On the other hand, Ferguson makes a pretty severe error in attributing essentially all Yanomami conflict to competition over Western goods. While the Yanomami themselves often said their raids were due to revenge or access to women or witchcraft accusations, Ferguson refuses to believe this, attributing everything to basic material factors. I’ll have some posts coming out in the future on traditions of bride capture, revenge raids, and sorcery across cultures, but suffice to say here that these traditions are very common the world over, and generally can’t be attributed to Western influence.
I think Ferguson is missing a pretty big part of the picture here, which Chagnon has highlighted in his own ethnographic work. As Chagnon wrote in his book on the Yanomami, “New wars usually develop when charges of sorcery are leveled against the members of a different group. Once raiding has begun between two villages, however, the raiders all hope to acquire women if the circumstances are such that they can flee without being discovered.”

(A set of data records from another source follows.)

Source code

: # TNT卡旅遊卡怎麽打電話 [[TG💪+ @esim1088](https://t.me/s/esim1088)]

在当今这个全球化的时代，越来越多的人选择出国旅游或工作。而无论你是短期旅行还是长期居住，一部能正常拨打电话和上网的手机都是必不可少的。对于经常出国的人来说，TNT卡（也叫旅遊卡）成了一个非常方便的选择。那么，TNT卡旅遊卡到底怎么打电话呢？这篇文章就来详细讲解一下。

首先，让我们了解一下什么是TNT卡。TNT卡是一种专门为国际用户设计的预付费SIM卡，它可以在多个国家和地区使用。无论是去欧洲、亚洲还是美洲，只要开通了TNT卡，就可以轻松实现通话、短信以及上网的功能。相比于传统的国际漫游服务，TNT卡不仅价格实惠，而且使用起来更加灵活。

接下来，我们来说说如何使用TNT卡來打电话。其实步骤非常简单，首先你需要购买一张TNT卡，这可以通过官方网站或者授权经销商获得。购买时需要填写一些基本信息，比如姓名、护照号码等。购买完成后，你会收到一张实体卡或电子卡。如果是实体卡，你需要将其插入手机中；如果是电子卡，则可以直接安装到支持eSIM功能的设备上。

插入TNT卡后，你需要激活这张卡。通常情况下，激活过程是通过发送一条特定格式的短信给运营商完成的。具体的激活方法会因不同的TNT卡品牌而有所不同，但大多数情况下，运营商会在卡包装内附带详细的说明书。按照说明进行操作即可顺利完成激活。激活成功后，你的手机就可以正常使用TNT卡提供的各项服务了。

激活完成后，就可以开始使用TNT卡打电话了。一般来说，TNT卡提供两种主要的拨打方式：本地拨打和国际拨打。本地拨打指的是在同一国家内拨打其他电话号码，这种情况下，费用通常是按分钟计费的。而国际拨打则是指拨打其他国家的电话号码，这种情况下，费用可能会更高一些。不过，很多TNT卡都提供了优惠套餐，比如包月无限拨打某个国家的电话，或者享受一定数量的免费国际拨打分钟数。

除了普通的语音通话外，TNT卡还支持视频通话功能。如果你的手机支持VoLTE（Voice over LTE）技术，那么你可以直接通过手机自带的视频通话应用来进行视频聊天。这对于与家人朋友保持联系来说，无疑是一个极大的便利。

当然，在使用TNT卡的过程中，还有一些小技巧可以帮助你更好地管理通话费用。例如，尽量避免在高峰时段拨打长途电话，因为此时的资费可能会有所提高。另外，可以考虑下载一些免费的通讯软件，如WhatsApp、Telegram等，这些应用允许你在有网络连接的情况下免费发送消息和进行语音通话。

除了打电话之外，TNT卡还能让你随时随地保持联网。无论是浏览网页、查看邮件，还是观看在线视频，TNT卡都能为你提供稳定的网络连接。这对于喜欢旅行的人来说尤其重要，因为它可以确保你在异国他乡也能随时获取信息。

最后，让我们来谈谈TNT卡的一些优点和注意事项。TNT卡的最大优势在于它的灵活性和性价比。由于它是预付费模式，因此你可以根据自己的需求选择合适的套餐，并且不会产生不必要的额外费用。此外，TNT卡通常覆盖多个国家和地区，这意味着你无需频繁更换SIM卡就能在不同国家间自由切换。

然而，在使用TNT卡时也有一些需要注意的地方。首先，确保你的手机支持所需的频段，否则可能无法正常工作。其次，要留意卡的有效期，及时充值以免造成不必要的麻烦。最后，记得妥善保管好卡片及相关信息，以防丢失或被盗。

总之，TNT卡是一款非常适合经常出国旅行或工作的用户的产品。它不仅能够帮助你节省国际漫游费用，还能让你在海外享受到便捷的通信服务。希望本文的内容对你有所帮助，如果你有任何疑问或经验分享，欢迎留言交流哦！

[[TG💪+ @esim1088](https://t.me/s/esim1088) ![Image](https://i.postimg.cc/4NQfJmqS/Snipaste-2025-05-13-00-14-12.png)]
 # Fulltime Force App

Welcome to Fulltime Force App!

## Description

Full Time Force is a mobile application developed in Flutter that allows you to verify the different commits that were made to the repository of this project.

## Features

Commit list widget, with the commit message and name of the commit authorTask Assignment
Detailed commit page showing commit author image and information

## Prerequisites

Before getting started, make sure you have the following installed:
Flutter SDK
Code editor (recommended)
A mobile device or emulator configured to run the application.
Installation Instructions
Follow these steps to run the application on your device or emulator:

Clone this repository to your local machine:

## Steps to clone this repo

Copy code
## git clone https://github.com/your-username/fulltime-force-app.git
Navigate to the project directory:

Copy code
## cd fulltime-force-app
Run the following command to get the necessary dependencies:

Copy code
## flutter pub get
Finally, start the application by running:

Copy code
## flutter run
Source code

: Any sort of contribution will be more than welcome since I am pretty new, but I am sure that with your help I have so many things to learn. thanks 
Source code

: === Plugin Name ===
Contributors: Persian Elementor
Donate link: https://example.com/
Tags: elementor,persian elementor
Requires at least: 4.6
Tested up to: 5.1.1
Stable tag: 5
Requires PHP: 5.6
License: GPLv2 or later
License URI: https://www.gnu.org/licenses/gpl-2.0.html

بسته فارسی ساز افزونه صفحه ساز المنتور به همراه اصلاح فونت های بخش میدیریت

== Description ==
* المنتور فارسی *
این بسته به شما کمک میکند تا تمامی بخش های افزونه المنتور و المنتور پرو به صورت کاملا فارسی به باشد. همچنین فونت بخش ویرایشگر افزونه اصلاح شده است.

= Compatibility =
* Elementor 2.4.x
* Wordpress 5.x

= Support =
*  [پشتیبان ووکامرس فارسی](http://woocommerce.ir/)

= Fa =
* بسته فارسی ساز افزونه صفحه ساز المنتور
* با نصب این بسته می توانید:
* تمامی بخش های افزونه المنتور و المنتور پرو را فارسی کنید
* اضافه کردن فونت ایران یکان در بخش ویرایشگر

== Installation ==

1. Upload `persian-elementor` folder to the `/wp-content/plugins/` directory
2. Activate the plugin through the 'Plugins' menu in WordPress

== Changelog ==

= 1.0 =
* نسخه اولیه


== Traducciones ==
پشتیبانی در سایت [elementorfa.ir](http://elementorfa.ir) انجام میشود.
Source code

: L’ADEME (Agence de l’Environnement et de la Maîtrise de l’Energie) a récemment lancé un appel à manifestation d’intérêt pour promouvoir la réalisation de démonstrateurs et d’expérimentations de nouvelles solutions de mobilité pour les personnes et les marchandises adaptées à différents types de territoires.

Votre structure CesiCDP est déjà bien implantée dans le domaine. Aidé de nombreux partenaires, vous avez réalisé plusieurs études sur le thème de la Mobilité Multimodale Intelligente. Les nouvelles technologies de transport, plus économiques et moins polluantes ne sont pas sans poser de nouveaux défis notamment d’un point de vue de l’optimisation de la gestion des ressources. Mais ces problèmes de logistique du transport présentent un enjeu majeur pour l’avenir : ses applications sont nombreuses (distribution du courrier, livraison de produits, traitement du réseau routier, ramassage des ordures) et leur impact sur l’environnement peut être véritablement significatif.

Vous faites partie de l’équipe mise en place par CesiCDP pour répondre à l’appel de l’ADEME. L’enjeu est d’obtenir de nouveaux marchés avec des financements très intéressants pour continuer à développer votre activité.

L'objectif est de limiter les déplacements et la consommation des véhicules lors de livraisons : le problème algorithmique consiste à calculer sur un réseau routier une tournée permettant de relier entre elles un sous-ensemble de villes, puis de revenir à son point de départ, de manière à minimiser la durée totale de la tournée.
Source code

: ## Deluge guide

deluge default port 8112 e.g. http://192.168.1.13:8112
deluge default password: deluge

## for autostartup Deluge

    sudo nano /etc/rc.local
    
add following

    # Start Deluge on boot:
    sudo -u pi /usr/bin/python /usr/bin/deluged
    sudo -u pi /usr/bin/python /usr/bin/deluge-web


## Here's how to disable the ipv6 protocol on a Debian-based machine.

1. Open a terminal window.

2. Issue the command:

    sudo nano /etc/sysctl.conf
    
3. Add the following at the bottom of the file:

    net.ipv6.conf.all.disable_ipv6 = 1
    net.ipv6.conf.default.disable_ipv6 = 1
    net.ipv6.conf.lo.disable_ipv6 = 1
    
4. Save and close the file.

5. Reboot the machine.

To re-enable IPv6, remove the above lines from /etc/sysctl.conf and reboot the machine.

More controversially, Ferguson also has claimed that Chagnon himself (wittingly or not) exacerbated warfare among the Yanomami. The American Anthropological Association attempted to investigate this question in the aftermath of the publication of Darkness in El Dorado and were unable to come to a determination on this, although they did note an example of Chagnon participating in an attempt at a peace agreement between hostile villages, at great risk to himself.
Tentatively, here are some of my conclusions from this debate:
Successful warriors, among the Yanomami and elsewhere, often do reap social and fitness benefits. Although this is not always going to be true, and excessively, indiscriminately violent males are probably unlikely to do well. Context is important.
The hypothesis that the influx of Western goods contributed to some sort of increase in rates of violent conflict among the Yanomami seems plausible, in my view. How big of an increase I cannot say.
There is no evidence that Chagnon himself exacerbated violent conflict among the Yanomami. Chagnon did give gifts of machetes and pots and other Western goods to the Yanomami groups he studied, so it is, however, possible he may have contributed to the general problem of competition for Western goods. The scale of his gift-giving is dwarfed by the activities of the Salesian missions, however. Ferguson also agrees with this, and argues that the Salesian missions had a much greater impact on Yanomami violence than Chagnon.
I think Chagnon broadly got a lot right. Many of the factors that seem to stimulate violent conflict among the Yanomami revolve around cultural traditions that have been incredibly common the world over, and pre-date Western contact, such as wife capture raids, sorcery accusations and revenge attacks. On the other hand, it seems plausible to me that the influx of highly desired Western goods, and their unequal distribution, due in particular to the activities of the Salesian missions, would add a new contributing source of violent conflict. This contact pre-dated Chagnon’s arrival and continued while he was there. Further, the Yanomami were not small bands of mobile hunter-gatherers; they lived in relatively large villages (sometimes upwards of 400) and practiced horticulture, in addition to hunting and gathering.
While some patterns of Yanomami warfare are informative when considering many other small-scale, and potentially even ancestral, human societies (particularly in relation to wife-capture, sorcery allegations, and revenge raids, which have been documented among quite a few mobile hunter-gatherer groups) the comparison should not be taken too far.